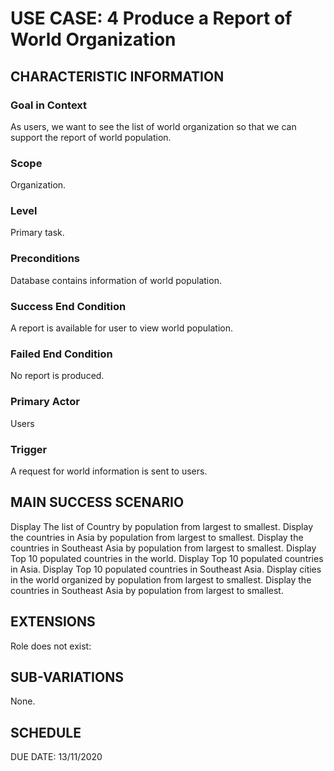 # USE CASE: 4 Produce a Report of World Organization
## CHARACTERISTIC INFORMATION

### Goal in Context

As users, we want to see the list of world organization so that we can support the report of world population.

### Scope

Organization.

### Level

Primary task.

### Preconditions

Database contains information of world population.

### Success End Condition

A report is available for user to view world population.

### Failed End Condition

No report is produced.

### Primary Actor

Users

### Trigger

A request for world information is sent to users.

## MAIN SUCCESS SCENARIO
Display The list of Country by population from largest to smallest.
Display the countries in Asia by population from largest to smallest.
Display the countries in Southeast Asia by population from largest to smallest.
Display Top 10 populated countries in the world.
Display Top 10 populated countries in Asia.
Display Top 10 populated countries in Southeast Asia.
Display cities in the world organized by population from largest to smallest.
Display the countries in Southeast Asia by population from largest to smallest.

## EXTENSIONS

Role does not exist:

## SUB-VARIATIONS

None.

## SCHEDULE

DUE DATE: 13/11/2020
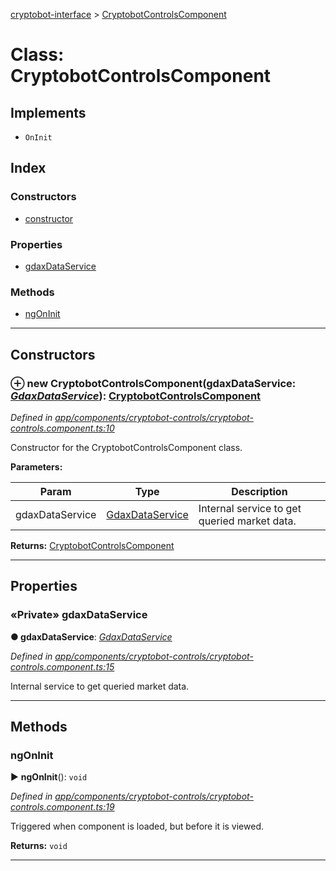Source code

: [cryptobot-interface](../README.md) > [CryptobotControlsComponent](../classes/cryptobotcontrolscomponent.md)



# Class: CryptobotControlsComponent

## Implements

* `OnInit`

## Index

### Constructors

* [constructor](cryptobotcontrolscomponent.md#markdown-header-constructor)


### Properties

* [gdaxDataService](cryptobotcontrolscomponent.md#markdown-header-private-gdaxdataservice)


### Methods

* [ngOnInit](cryptobotcontrolscomponent.md#markdown-header-ngoninit)



---
## Constructors



### ⊕ **new CryptobotControlsComponent**(gdaxDataService: *[GdaxDataService](gdaxdataservice.md)*): [CryptobotControlsComponent](cryptobotcontrolscomponent.md)


*Defined in [app/components/cryptobot-controls/cryptobot-controls.component.ts:10](https://github.com/WilliamRADFunk/cryptobot-interface/blob/1ce3fc7/src/app/components/cryptobot-controls/cryptobot-controls.component.ts#L10)*



Constructor for the CryptobotControlsComponent class.


**Parameters:**

| Param | Type | Description |
| ------ | ------ | ------ |
| gdaxDataService | [GdaxDataService](gdaxdataservice.md)   |  Internal service to get queried market data. |





**Returns:** [CryptobotControlsComponent](cryptobotcontrolscomponent.md)

---


## Properties


### «Private» gdaxDataService

**●  gdaxDataService**:  *[GdaxDataService](gdaxdataservice.md)* 

*Defined in [app/components/cryptobot-controls/cryptobot-controls.component.ts:15](https://github.com/WilliamRADFunk/cryptobot-interface/blob/1ce3fc7/src/app/components/cryptobot-controls/cryptobot-controls.component.ts#L15)*



Internal service to get queried market data.




___


## Methods


###  ngOnInit

► **ngOnInit**(): `void`



*Defined in [app/components/cryptobot-controls/cryptobot-controls.component.ts:19](https://github.com/WilliamRADFunk/cryptobot-interface/blob/1ce3fc7/src/app/components/cryptobot-controls/cryptobot-controls.component.ts#L19)*



Triggered when component is loaded, but before it is viewed.




**Returns:** `void`





___



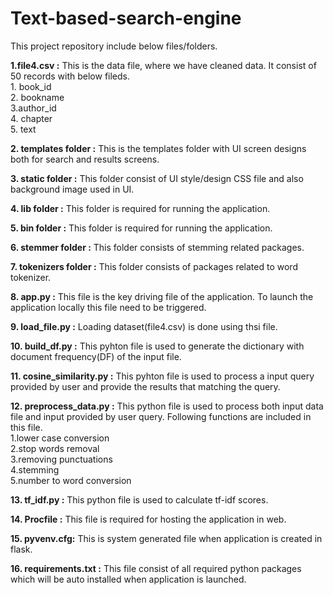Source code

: # Text-based-search-engine

This project repository include below files/folders.

<b>1.file4.csv :</b> This is the data file, where we have cleaned data. It consist of 50 records with below fileds.<br>
    1. book_id<br>
    2. bookname<br>
    3.author_id<br>
    4. chapter<br>
    5. text

<b>2. templates folder :</b> This is the templates folder with UI screen designs both for search and results screens.

<b>3. static folder :</b> This folder consist of UI style/design CSS file and also background image used in UI.

<b>4. lib folder :</b> This folder is required for running the application.

<b>5. bin folder :</b> This folder is required for running the application.

<b>6. stemmer folder :</b> This folder consists of stemming related packages.

<b>7. tokenizers folder :</b> This folder consists of packages related to word tokenizer.

<b>8. app.py :</b> This file is the key driving file of the application. To launch the application locally this file need to be triggered.

<b>9. load_file.py :</b> Loading dataset(file4.csv) is done using thsi file.

<b>10. build_df.py :</b> This pyhton file is used to generate the dictionary with document frequency(DF) of the input file.

<b>11. cosine_similarity.py :</b> This pyhton file is used to process a input query provided by user and provide the results that matching the query.

<b>12. preprocess_data.py :</b> This python file is used to process both input data file and input provided by user query. Following functions are included in this file.<br>
    1.lower case conversion<br>
    2.stop words removal<br>
    3.removing punctuations<br>
    4.stemming<br>
    5.number to word conversion

<b>13. tf_idf.py :</b> This python file is used to calculate tf-idf scores.

<b>14. Procfile :</b> This file is required for hosting the application in web.

<b>15. pyvenv.cfg:</b> This is system generated file when application is created in flask.

<b>16. requirements.txt :</b> This file consist of all required python packages which will be auto installed when application is launched.
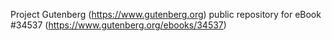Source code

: Project Gutenberg (https://www.gutenberg.org) public repository for eBook #34537 (https://www.gutenberg.org/ebooks/34537)
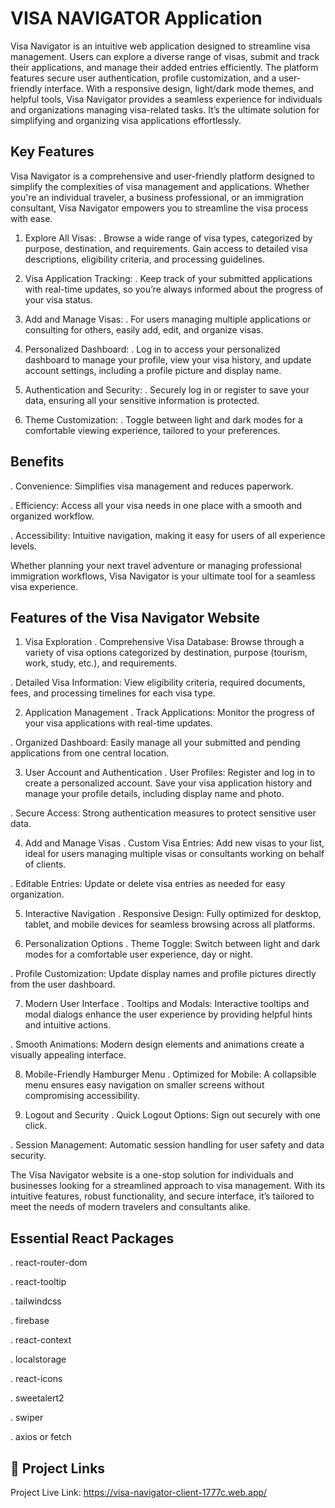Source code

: 
# VISA NAVIGATOR Application

Visa Navigator is an intuitive web application designed to streamline visa management. Users can explore a diverse range of visas, submit and track their applications, and manage their added entries efficiently. The platform features secure user authentication, profile customization, and a user-friendly interface. With a responsive design, light/dark mode themes, and helpful tools, Visa Navigator provides a seamless experience for individuals and organizations managing visa-related tasks. It’s the ultimate solution for simplifying and organizing visa applications effortlessly.


## Key Features

Visa Navigator is a comprehensive and user-friendly platform designed to simplify the complexities of visa management and applications. Whether you're an individual traveler, a business professional, or an immigration consultant, Visa Navigator empowers you to streamline the visa process with ease.

1. Explore All Visas:
. Browse a wide range of visa types, categorized by purpose, destination, and requirements. Gain access to detailed visa descriptions, eligibility criteria, and processing guidelines.


2. Visa Application Tracking:
. Keep track of your submitted applications with real-time updates, so you’re always informed about the progress of your visa status.


3. Add and Manage Visas:
. For users managing multiple applications or consulting for others, easily add, edit, and organize visas.

4. Personalized Dashboard:
. Log in to access your personalized dashboard to manage your profile, view your visa history, and update account settings, including a profile picture and display name.

5. Authentication and Security:
. Securely log in or register to save your data, ensuring all your sensitive information is protected.

6. Theme Customization:
. Toggle between light and dark modes for a comfortable viewing experience, tailored to your preferences.


## Benefits

. Convenience: Simplifies visa management and reduces paperwork.

. Efficiency: Access all your visa needs in one place with a smooth and organized workflow.

. Accessibility: Intuitive navigation, making it easy for users of all experience levels.

Whether planning your next travel adventure or managing professional immigration workflows, Visa Navigator is your ultimate tool for a seamless visa experience.
## Features of the Visa Navigator Website

1. Visa Exploration
. Comprehensive Visa Database: Browse through a variety of visa options categorized by destination, purpose (tourism, work, study, etc.), and requirements.

. Detailed Visa Information: View eligibility criteria, required documents, fees, and processing timelines for each visa type.

2.  Application Management
. Track Applications: Monitor the progress of your visa applications with real-time updates.

. Organized Dashboard: Easily manage all your submitted and pending applications from one central location.

3. User Account and Authentication
. User Profiles: Register and log in to create a personalized account. Save your visa application history and manage your profile details, including display name and photo.

. Secure Access: Strong authentication measures to protect sensitive user data.

4. Add and Manage Visas
. Custom Visa Entries: Add new visas to your list, ideal for users managing multiple visas or consultants working on behalf of clients.

. Editable Entries: Update or delete visa entries as needed for easy organization.

5. Interactive Navigation
. Responsive Design: Fully optimized for desktop, tablet, and mobile devices for seamless browsing across all platforms.


6. Personalization Options
. Theme Toggle: Switch between light and dark modes for a comfortable user experience, day or night.

. Profile Customization: Update display names and profile pictures directly from the user dashboard.

7. Modern User Interface
. Tooltips and Modals: Interactive tooltips and modal dialogs enhance the user experience by providing helpful hints and intuitive actions.

. Smooth Animations: Modern design elements and animations create a visually appealing interface.

8. Mobile-Friendly Hamburger Menu
. Optimized for Mobile: A collapsible menu ensures easy navigation on smaller screens without compromising accessibility.

9.  Logout and Security
. Quick Logout Options: Sign out securely with one click.

. Session Management: Automatic session handling for user safety and data security.

The Visa Navigator website is a one-stop solution for individuals and businesses looking for a streamlined approach to visa management. With its intuitive features, robust functionality, and secure interface, it’s tailored to meet the needs of modern travelers and consultants alike.
## Essential React Packages


. react-router-dom

. react-tooltip

. tailwindcss

. firebase

. react-context

. localstorage

. react-icons

. sweetalert2

. swiper

. axios or fetch


## 🔗 Project Links
Project Live Link: https://visa-navigator-client-1777c.web.app/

━━━━━━━━

## About this exercise
Only a number is wanted here: how many lines above hold the string "that"?

## Expected answer
2